- Listed entries -
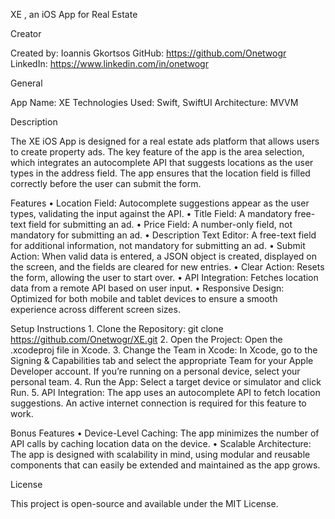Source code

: XE , an iOS App for Real Estate

Creator

Created by: Ioannis Gkortsos
GitHub: https://github.com/Onetwogr
LinkedIn: https://www.linkedin.com/in/onetwogr

General

App Name: XE
Technologies Used: Swift, SwiftUI
Architecture: MVVM

Description

The XE iOS App is designed for a real estate ads platform that allows users to create property ads. The key feature of the app is the area selection, which integrates an autocomplete API that suggests locations as the user types in the address field. The app ensures that the location field is filled correctly before the user can submit the form.

Features
	•	Location Field:
Autocomplete suggestions appear as the user types, validating the input against the API.
	•	Title Field:
A mandatory free-text field for submitting an ad.
	•	Price Field:
A number-only field, not mandatory for submitting an ad.
	•	Description Text Editor:
A free-text field for additional information, not mandatory for submitting an ad.
	•	Submit Action:
When valid data is entered, a JSON object is created, displayed on the screen, and the fields are cleared for new entries.
	•	Clear Action:
Resets the form, allowing the user to start over.
	•	API Integration:
Fetches location data from a remote API based on user input.
	•	Responsive Design:
Optimized for both mobile and tablet devices to ensure a smooth experience across different screen sizes.

Setup Instructions
	1.	Clone the Repository: git clone https://github.com/Onetwogr/XE.git
	2.	Open the Project:
Open the .xcodeproj file in Xcode.
	3.	Change the Team in Xcode:
In Xcode, go to the Signing & Capabilities tab and select the appropriate Team for your Apple Developer account. If you’re running on a personal device, select your personal team.
	4.	Run the App:
Select a target device or simulator and click Run.
	5.	API Integration:
The app uses an autocomplete API to fetch location suggestions. An active internet connection is required for this feature to work.

Bonus Features
	•	Device-Level Caching:
The app minimizes the number of API calls by caching location data on the device.
  •	Scalable Architecture:
The app is designed with scalability in mind, using modular and reusable components that can easily be extended and maintained as the app grows.

License

This project is open-source and available under the MIT License.






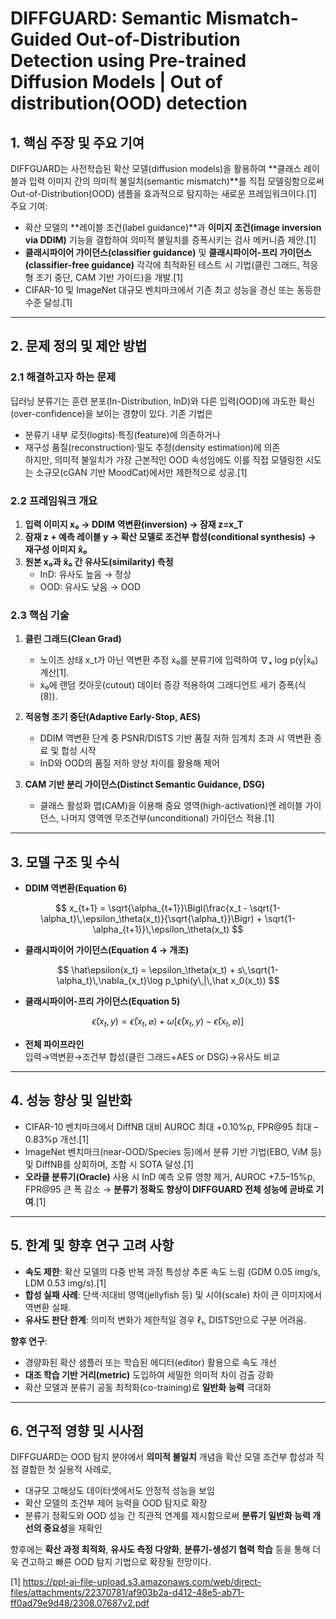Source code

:# DIFFGUARD: Semantic Mismatch-Guided Out-of-Distribution Detection using Pre-trained Diffusion Models | Out of distribution(OOD) detection

## 1. 핵심 주장 및 주요 기여
DIFFGUARD는 사전학습된 확산 모델(diffusion models)을 활용하여 **클래스 레이블과 입력 이미지 간의 의미적 불일치(semantic mismatch)**를 직접 모델링함으로써 Out-of-Distribution(OOD) 샘플을 효과적으로 탐지하는 새로운 프레임워크이다.[1]
주요 기여:
- 확산 모델의 **레이블 조건(label guidance)**과 **이미지 조건(image inversion via DDIM)** 기능을 결합하여 의미적 불일치를 증폭시키는 검사 메커니즘 제안.[1]
- **클래시파이어 가이던스(classifier guidance)** 및 **클래시파이어-프리 가이던스(classifier-free guidance)** 각각에 최적화된 테스트 시 기법(클린 그래드, 적응형 조기 중단, CAM 기반 가이드)을 개발.[1]
- CIFAR-10 및 ImageNet 대규모 벤치마크에서 기존 최고 성능을 경신 또는 동등한 수준 달성.[1]

***

## 2. 문제 정의 및 제안 방법

### 2.1 해결하고자 하는 문제
딥러닝 분류기는 훈련 분포(In-Distribution, InD)와 다른 입력(OOD)에 과도한 확신(over-confidence)을 보이는 경향이 있다. 기존 기법은  
- 분류기 내부 로짓(logits)·특징(feature)에 의존하거나  
- 재구성 품질(reconstruction)·밀도 추정(density estimation)에 의존  
하지만, 의미적 불일치가 가장 근본적인 OOD 속성임에도 이를 직접 모델링한 시도는 소규모(cGAN 기반 MoodCat)에서만 제한적으로 성공.[1]

### 2.2 프레임워크 개요
1. **입력 이미지 x₀ → DDIM 역변환(inversion) → 잠재 z=x_T**  
2. **잠재 z + 예측 레이블 y → 확산 모델로 조건부 합성(conditional synthesis) → 재구성 이미지 x̂₀**  
3. **원본 x₀과 x̂₀ 간 유사도(similarity) 측정**  
   - InD: 유사도 높음 → 정상  
   - OOD: 유사도 낮음 → OOD

### 2.3 핵심 기술
1) **클린 그래드(Clean Grad)**  
   - 노이즈 상태 x_t가 아닌 역변환 추정 ẋ₀를 분류기에 입력하여 ∇ₓ log p(y|ẋ₀) 계산[1].  
   - ẋ₀에 랜덤 컷아웃(cutout) 데이터 증강 적용하여 그래디언트 세기 증폭(식 (8)).

2) **적응형 조기 중단(Adaptive Early-Stop, AES)**  
   - DDIM 역변환 단계 중 PSNR/DISTS 기반 품질 저하 임계치 초과 시 역변환 종료 및 합성 시작  
   - InD와 OOD의 품질 저하 양상 차이를 활용해 제어

3) **CAM 기반 분리 가이던스(Distinct Semantic Guidance, DSG)**  
   - 클래스 활성화 맵(CAM)을 이용해 중요 영역(high-activation)엔 레이블 가이던스, 나머지 영역엔 무조건부(unconditional) 가이던스 적용.[1]

***

## 3. 모델 구조 및 수식

- **DDIM 역변환(Equation 6)**  

$$
  x_{t+1} = \sqrt{\alpha_{t+1}}\Bigl(\frac{x_t - \sqrt{1-\alpha_t}\,\epsilon_\theta(x_t)}{\sqrt{\alpha_t}}\Bigr)
          + \sqrt{1-\alpha_{t+1}}\,\epsilon_\theta(x_t)
  $$

- **클래시파이어 가이던스(Equation 4 → 개조)**  

$$
  \hat\epsilon(x_t) = \epsilon_\theta(x_t) + s\,\sqrt{1-\alpha_t}\,\nabla_{x_t}\log p_\phi(y\,|\,\hat x_0(x_t))
  $$

- **클래시파이어-프리 가이던스(Equation 5)**  

$$
  \tilde\epsilon(x_t,y)
    = \bar\epsilon(x_t,\varnothing)
    + \omega\bigl[\bar\epsilon(x_t,y) - \bar\epsilon(x_t,\varnothing)\bigr]
  $$

- **전체 파이프라인**  
  입력→역변환→조건부 합성(클린 그래드+AES or DSG)→유사도 비교

***

## 4. 성능 향상 및 일반화

- CIFAR-10 벤치마크에서 DiffNB 대비 AUROC 최대 +0.10%p, FPR@95 최대 –0.83%p 개선.[1]
- ImageNet 벤치마크(near-OOD/Species 등)에서 분류 기반 기법(EBO, ViM 등) 및 DiffNB를 상회하며, 조합 시 SOTA 달성.[1]
- **오라클 분류기(Oracle)** 사용 시 InD 예측 오류 영향 제거, AUROC +7.5–15%p, FPR@95 큰 폭 감소 → **분류기 정확도 향상이 DIFFGUARD 전체 성능에 곧바로 기여**.[1]

***

## 5. 한계 및 향후 연구 고려 사항

- **속도 제한**: 확산 모델의 다중 반복 과정 특성상 추론 속도 느림 (GDM 0.05 img/s, LDM 0.53 img/s).[1]
- **합성 실패 사례**: 단색·저대비 영역(jellyfish 등) 및 시야(scale) 차이 큰 이미지에서 역변환 실패.  
- **유사도 판단 한계**: 의미적 변화가 제한적일 경우 ℓ₁, DISTS만으로 구분 어려움.

**향후 연구**:  
- 경량화된 확산 샘플러 또는 학습된 에디터(editor) 활용으로 속도 개선  
- **대조 학습 기반 거리(metric)** 도입하여 세밀한 의미적 차이 검출 강화  
- 확산 모델과 분류기 공동 최적화(co-training)로 **일반화 능력** 극대화

***

## 6. 연구적 영향 및 시사점

DIFFGUARD는 OOD 탐지 분야에서 **의미적 불일치** 개념을 확산 모델 조건부 합성과 직접 결합한 첫 실용적 사례로,  
- 대규모 고해상도 데이터셋에서도 안정적 성능을 보임  
- 확산 모델의 조건부 제어 능력을 OOD 탐지로 확장  
- 분류기 정확도와 OOD 성능 간 직관적 연계를 제시함으로써 **분류기 일반화 능력 개선의 중요성**을 재확인  

향후에는 **확산 과정 최적화**, **유사도 측정 다양화**, **분류기-생성기 협력 학습** 등을 통해 더욱 견고하고 빠른 OOD 탐지 기법으로 확장될 전망이다.

[1] https://ppl-ai-file-upload.s3.amazonaws.com/web/direct-files/attachments/22370781/af903b2a-d412-48e5-ab71-ff0ad79e9d48/2308.07687v2.pdf

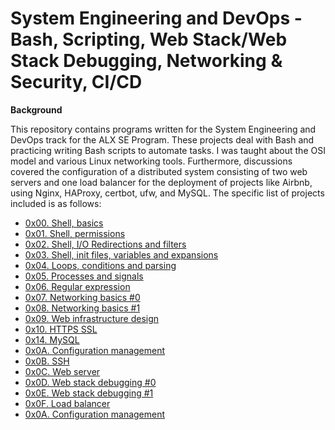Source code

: # System Engineering and DevOps - Bash, Scripting, Web Stack/Web Stack Debugging, Networking & Security, CI/CD

**Background**

This repository contains programs written for the System Engineering and DevOps track for the ALX SE Program. These projects deal with Bash and practicing writing Bash scripts to automate tasks. I was taught about the OSI model and various Linux networking tools. Furthermore, discussions covered the configuration of a distributed system consisting of two web servers and one load balancer for the deployment of projects like Airbnb, using Nginx, HAProxy, certbot, ufw, and MySQL. The specific list of projects included is as follows:

- [0x00. Shell, basics](./0x00-shell_basics)
- [0x01. Shell, permissions](./0x01-shell_permissions)
- [0x02. Shell, I/O Redirections and filters](./0x02-shell_redirections)
- [0x03. Shell, init files, variables and expansions](./0x03-shell_variables_expansions)
- [0x04. Loops, conditions and parsing](./0x04-loops_conditions_and_parsing)
- [0x05. Processes and signals](./0x05-processes_and_signals)
- [0x06. Regular expression](./0x06-regular_expressions)
- [0x07. Networking basics #0](./0x07-networking_basics)
- [0x08. Networking basics #1](./0x08-networking_basics_2)
- [0x09. Web infrastructure design](./0x09-web_infrastructure_design)
- [0x10. HTTPS SSL](./0x10-https_ssl)
- [0x14. MySQL](./0x14-mysql)
- [0x0A. Configuration management](./0x0A-configuration_management)
- [0x0B. SSH](./0x0B-ssh)
- [0x0C. Web server](./0x0C-web_server)
- [0x0D. Web stack debugging #0](./0x0D-web_stack_debugging_0)
- [0x0E. Web stack debugging #1](./0x0E-web_stack_debugging_1)
- [0x0F. Load balancer](./0x0F-load_balancer)
- [0x0A. Configuration management](./0x0A-configuration_management)
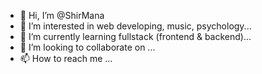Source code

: - 👋 Hi, I’m @ShirMana
- 👀 I’m interested in web developing, music, psychology...
- 🌱 I’m currently learning fullstack (frontend & backend)...
- 💞️ I’m looking to collaborate on ...
- 📫 How to reach me ...

<!---
ShirMana/ShirMana is a ✨ special ✨ repository because its `README.md` (this file) appears on your GitHub profile.
You can click the Preview link to take a look at your changes.
--->
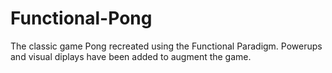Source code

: # Functional-Pong
The classic game Pong recreated using the Functional Paradigm. Powerups and visual diplays have been added to augment the game.
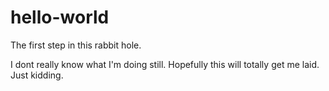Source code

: # hello-world
The first step in this rabbit hole.

I dont really know what I'm doing still. Hopefully this will
totally get me laid. Just kidding.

- Problem to solve -
Lines with "Shell": copy every one of them from the listing above.

- Written solution -
- [0x00. Shell, basics](./0x00-shell_basics)
- [0x01. Shell, permissions](./0x01-shell_permissions)
- [0x02. Shell, I/O Redirections and filters](./0x02-shell_redirections)
- [0x03. Shell, init files, variables and expansions](./0x03-shell_variables_expansions)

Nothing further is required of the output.